Hot Images – mimetic – iconic 5
Digest of a conference with slide projections in 1992 at the Nobel Library of the Swedish Academy in Stockhlom
Hot images shine up and disappear. They are part of the images which enter us regularly. They are hot for some time and cold afterwards. A hot image is obsessive.
Mimetic images seem innocent. They are narrative, they can consist of many elements. On the contrary, iconic images can be dangerous, being a concentrated amalgams of meanings, compressions of power.

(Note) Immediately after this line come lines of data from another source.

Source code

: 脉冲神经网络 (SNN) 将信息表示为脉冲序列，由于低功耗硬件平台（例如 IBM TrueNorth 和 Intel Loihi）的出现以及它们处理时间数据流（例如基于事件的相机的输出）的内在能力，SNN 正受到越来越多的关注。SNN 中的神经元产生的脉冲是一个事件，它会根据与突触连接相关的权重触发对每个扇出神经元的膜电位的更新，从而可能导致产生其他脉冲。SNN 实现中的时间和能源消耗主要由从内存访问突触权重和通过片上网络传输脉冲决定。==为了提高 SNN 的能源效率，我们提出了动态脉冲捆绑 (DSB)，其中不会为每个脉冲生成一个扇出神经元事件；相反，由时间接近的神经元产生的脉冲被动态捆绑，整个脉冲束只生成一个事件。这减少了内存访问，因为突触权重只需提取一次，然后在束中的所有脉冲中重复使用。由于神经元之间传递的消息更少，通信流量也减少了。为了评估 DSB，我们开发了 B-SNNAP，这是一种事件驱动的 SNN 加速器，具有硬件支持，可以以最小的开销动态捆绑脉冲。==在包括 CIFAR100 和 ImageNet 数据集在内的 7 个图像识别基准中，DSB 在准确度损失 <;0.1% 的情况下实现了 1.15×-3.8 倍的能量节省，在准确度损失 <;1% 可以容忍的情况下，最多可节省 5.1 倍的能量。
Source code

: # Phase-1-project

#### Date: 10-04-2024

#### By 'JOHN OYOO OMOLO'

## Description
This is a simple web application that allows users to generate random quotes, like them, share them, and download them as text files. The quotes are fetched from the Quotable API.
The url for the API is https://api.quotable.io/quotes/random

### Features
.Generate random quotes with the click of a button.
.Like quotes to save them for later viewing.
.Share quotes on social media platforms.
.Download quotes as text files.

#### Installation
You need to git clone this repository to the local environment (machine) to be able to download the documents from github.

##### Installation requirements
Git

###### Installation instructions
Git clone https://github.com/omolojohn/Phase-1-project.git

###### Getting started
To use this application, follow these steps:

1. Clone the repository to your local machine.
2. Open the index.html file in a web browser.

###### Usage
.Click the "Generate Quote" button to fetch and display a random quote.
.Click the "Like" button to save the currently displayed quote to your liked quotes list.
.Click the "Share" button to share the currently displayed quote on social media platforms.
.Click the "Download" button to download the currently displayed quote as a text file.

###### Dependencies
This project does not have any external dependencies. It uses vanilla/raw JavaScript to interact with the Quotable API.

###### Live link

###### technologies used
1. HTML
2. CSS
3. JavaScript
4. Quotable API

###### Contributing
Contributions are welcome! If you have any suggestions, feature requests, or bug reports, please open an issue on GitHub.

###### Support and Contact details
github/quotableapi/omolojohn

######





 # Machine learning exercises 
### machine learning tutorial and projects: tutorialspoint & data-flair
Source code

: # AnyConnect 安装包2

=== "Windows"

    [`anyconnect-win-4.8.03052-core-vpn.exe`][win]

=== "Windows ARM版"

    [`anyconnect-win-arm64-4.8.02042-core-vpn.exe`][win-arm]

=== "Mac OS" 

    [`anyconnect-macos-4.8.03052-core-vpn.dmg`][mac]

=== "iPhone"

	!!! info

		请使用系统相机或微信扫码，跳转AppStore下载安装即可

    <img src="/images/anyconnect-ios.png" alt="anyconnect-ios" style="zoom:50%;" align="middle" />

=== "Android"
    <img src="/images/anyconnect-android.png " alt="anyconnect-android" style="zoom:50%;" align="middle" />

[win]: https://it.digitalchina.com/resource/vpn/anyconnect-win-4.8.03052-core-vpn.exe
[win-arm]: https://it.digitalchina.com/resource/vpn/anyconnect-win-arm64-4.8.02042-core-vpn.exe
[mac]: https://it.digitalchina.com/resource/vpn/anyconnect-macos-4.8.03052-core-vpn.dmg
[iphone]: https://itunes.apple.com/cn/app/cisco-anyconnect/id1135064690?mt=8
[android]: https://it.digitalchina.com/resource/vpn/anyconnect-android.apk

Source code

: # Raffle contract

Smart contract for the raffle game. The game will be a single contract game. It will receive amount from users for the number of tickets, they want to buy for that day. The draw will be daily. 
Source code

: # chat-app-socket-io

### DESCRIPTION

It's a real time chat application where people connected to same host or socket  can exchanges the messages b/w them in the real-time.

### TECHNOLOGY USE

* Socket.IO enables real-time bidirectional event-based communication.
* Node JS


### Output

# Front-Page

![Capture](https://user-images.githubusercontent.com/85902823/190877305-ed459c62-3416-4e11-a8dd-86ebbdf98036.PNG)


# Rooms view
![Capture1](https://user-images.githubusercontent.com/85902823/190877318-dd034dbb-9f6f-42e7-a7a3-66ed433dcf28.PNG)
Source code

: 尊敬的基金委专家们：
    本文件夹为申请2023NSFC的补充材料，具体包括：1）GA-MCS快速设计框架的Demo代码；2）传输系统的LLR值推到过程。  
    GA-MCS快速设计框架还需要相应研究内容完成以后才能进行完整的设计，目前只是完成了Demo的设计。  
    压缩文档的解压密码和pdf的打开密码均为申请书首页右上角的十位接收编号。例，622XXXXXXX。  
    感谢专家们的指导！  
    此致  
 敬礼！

Kurzfassung eines Dia-Vortrags, den ich 1992 in der Bibliothek Nobel der Schwedischen Akademie in Stockholm gehalten habe. Zum Englisch üben.
DIE DIAS:
1. The Aachen Cathedral
2. Robert Indiana, Love Rising, 1968 + Erik Bulatov CCPC 1988
3. Andy Warhol Brillo and Campbell Boxes 1964 + Erik Bulatov Perestroika 1988
4. Tom Wesselmann Great American Nude 54 1964 + Ivan Tchuikov The great bathing nude 1969
5. Malcolm Morley Race track 1972 + Ilya Kabakov Controlled! 1983 both Ludwig Collection
Linked to the political message of Indiana´s painting Morley´s work was understood as a protest against South African Apartheid. The ambiguous attitude of the pop artist did no more than contain this possibility of interpretation. Kabakov took over the strategy of tautology when he painted the colour reproduction of a Stalinist painting of 1937 depicting the ceremony of rehabilitation which was offered to members of the communist party after thorough investigations into their lives.